[Start of section]

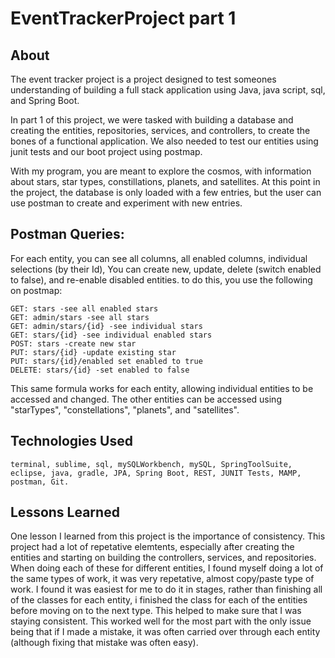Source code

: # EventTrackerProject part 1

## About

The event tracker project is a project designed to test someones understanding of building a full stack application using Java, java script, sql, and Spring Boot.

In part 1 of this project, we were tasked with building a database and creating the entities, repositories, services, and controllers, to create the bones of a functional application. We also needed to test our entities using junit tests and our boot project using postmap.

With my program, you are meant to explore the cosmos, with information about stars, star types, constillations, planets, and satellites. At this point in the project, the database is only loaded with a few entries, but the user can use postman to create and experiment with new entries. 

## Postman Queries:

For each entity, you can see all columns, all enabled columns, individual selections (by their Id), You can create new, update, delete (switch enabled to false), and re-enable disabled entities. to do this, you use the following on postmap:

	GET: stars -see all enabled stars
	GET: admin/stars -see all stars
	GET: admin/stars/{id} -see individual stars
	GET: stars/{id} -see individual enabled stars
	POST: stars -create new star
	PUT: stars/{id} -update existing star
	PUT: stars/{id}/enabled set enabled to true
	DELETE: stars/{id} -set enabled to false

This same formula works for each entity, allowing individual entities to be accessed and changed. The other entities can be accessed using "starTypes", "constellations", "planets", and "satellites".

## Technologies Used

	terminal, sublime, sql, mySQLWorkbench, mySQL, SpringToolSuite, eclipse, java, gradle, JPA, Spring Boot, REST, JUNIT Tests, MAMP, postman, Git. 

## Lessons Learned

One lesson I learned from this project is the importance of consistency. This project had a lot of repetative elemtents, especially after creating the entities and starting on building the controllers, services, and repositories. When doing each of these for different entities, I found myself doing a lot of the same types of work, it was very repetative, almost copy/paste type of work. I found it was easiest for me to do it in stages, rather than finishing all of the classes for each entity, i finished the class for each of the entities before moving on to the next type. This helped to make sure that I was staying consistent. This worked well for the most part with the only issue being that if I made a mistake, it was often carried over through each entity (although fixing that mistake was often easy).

[End of section]

[Exercise brief]
Beginning at the line above with "GET: stars -see all enabled stars" and finishing at the line with "## Technologies Used", return each line exactly and return nothing else.

[Reply]
	GET: stars -see all enabled stars
	GET: admin/stars -see all stars
	GET: admin/stars/{id} -see individual stars
	GET: stars/{id} -see individual enabled stars
	POST: stars -create new star
	PUT: stars/{id} -update existing star
	PUT: stars/{id}/enabled set enabled to true
	DELETE: stars/{id} -set enabled to false

This same formula works for each entity, allowing individual entities to be accessed and changed. The other entities can be accessed using "starTypes", "constellations", "planets", and "satellites".

## Technologies Used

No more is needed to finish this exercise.